In fact, 49,000 more people die a
year in low socioeconomic areas than in
wealthy areas.
“The best thing you can do for your
health is be wealthy,” Harris said.
He added that steep fees charged by
specialists is another barrier to care, as are
long waiting lists at public hospitals.
There is also a stark health divide between
cities and rural/remote communities.
Although a third of the population resides
in rural areas, some communities do not
have full-time GPs, and if you live in a rural
area, you are statistically more likely to
have a shorter life than your counterparts
in the cities. Government stats show that
as of 2011, mortality rates in rural areas are
1.4 times higher than those in major cities.
You are also 2.5–4 times more likely
to die due to diabetes and, for suicide,
between 1.8 and 2.2 times.
Access to healthcare is an ongoing issue,
as is convincing healthcare professionals
to move to rural communities.
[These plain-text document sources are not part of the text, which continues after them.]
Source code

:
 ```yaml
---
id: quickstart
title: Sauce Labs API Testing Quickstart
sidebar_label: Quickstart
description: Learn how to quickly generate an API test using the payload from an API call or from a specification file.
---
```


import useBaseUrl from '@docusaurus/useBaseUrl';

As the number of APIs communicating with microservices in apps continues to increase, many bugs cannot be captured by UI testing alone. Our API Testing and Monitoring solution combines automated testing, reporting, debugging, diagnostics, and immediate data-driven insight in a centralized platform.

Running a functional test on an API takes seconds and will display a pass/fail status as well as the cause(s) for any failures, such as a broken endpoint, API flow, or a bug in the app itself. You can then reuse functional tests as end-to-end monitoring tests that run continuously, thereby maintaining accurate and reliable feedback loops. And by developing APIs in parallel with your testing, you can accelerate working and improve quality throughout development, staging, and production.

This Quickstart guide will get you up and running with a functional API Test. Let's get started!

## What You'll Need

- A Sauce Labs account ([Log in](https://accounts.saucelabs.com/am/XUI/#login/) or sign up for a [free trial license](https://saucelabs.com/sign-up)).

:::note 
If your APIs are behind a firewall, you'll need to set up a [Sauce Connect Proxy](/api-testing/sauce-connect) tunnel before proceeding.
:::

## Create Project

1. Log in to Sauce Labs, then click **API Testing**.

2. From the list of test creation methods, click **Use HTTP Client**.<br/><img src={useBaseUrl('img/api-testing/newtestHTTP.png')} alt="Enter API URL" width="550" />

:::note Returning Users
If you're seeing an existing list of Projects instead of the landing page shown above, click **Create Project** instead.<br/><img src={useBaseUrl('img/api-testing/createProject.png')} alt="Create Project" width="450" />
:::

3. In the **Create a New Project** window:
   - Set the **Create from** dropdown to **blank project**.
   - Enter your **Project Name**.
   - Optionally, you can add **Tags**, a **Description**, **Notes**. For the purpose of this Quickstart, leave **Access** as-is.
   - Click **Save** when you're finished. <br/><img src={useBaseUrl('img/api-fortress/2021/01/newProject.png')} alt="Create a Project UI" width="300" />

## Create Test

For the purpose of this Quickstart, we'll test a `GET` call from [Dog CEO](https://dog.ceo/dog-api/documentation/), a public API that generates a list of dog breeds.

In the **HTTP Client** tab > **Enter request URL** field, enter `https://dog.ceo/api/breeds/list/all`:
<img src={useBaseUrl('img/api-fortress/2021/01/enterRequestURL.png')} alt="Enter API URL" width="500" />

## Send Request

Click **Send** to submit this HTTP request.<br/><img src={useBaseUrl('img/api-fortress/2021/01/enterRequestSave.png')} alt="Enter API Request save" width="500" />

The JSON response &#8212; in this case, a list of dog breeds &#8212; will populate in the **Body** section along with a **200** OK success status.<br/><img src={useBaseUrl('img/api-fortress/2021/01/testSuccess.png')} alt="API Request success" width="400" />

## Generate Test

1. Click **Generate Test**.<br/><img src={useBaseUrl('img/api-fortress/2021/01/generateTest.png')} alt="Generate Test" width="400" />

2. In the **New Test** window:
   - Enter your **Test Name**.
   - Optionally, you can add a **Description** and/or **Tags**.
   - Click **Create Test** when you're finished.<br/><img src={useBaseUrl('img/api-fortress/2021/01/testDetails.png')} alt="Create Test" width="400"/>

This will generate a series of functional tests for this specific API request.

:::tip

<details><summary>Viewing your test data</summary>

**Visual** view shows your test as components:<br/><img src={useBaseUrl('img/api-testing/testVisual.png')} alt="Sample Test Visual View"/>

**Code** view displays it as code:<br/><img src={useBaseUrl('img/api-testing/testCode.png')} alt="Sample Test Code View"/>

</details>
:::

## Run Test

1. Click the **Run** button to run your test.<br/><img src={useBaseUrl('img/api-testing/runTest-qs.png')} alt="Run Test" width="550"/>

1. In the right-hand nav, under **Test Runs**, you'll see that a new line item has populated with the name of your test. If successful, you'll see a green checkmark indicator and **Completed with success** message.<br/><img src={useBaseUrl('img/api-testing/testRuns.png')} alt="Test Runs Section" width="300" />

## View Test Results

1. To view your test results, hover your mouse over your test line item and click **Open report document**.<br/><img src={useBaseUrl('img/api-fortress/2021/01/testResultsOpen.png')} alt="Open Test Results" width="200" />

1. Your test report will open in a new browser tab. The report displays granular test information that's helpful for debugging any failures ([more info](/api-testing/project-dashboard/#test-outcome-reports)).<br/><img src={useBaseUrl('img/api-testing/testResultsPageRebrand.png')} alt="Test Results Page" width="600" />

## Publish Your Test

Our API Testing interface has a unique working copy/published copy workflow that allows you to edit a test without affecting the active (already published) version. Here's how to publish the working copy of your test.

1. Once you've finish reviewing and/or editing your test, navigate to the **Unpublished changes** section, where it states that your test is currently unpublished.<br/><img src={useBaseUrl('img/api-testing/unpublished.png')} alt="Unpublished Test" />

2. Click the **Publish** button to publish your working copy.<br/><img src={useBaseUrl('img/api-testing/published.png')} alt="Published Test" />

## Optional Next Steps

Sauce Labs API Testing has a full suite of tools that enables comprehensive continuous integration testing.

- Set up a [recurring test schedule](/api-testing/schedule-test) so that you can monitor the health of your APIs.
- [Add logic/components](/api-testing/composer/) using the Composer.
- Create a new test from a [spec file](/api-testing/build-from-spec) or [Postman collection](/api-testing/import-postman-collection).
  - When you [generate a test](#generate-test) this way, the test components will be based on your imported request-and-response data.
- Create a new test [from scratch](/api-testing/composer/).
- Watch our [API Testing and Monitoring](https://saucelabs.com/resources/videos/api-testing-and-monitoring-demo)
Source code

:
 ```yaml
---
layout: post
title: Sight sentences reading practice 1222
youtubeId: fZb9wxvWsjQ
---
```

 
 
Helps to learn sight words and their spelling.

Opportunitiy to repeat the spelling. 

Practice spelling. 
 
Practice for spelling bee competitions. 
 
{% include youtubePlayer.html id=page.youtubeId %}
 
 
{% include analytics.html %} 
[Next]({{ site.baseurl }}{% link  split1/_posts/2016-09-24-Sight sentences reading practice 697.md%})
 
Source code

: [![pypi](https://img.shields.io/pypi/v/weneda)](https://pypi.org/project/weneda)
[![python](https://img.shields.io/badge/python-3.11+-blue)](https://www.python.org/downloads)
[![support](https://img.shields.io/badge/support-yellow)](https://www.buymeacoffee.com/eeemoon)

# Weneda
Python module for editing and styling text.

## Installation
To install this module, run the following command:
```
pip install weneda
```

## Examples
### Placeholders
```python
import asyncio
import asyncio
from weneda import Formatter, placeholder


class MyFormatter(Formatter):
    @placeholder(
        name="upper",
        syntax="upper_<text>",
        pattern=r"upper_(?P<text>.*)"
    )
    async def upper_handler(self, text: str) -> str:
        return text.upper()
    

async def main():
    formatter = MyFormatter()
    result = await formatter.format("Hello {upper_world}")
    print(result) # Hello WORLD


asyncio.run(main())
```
Despite
having one of the highest rates of doctors
per person in the OECD, there are still
significant rural shortages.
BRIDGING THE DIVIDE
Alison Verhoeven, chief executive of
the Australian Healthcare and Hospitals
Association, said a recent announcement
by Health Minister Greg Hunt that he would
institute a national preventive strategy is a
positive step, but more effort and funding
are urgently needed.
“One way to address this would be to
better target health services at achieving
outcomes, rather than simply funding more
activity,” she told Aged Care Insite. “It will
require funding different approaches to
health service delivery, including using
team-based approaches to care where
every health professional works to the top
of their licence.”
Verhoeven argued for more reliance on
health coaches, allied health professionals
and other such services.
“Some services might be provided
to groups of people, or using digital
technologies such as remote monitoring
and feedback, or mHealth apps.
“While many of these ideas are already
being put into practice across the health
system, the funding has to be in place to
ensure equity of access to care.
“Co-designing services with consumers
is needed to ensure that they meet patient
needs and desired outcomes, and investment
in new technologies and treatments needs
to be undertaken in a way which ensures all
Australians can access the best care, not just
who can pay for it themselves.”
Dr Amy Nguyen, of the Australian Institute
of Health Innovation at Macquarie University,
said that embracing digital transformation
can ease the burden of chronic disease on
the nation, especially in the elderly.
Initiatives such as My Health Record give
treating clinicians the tools they need to
correctly treat disease.
“Mobile health apps that educate the
patient and support them in self-managing
their conditions are helpful, as well as
providing access to their health information
such as through My Health Record,” she said.
“Data is plentifully collected, but little of it
is being used to predict chronic conditions.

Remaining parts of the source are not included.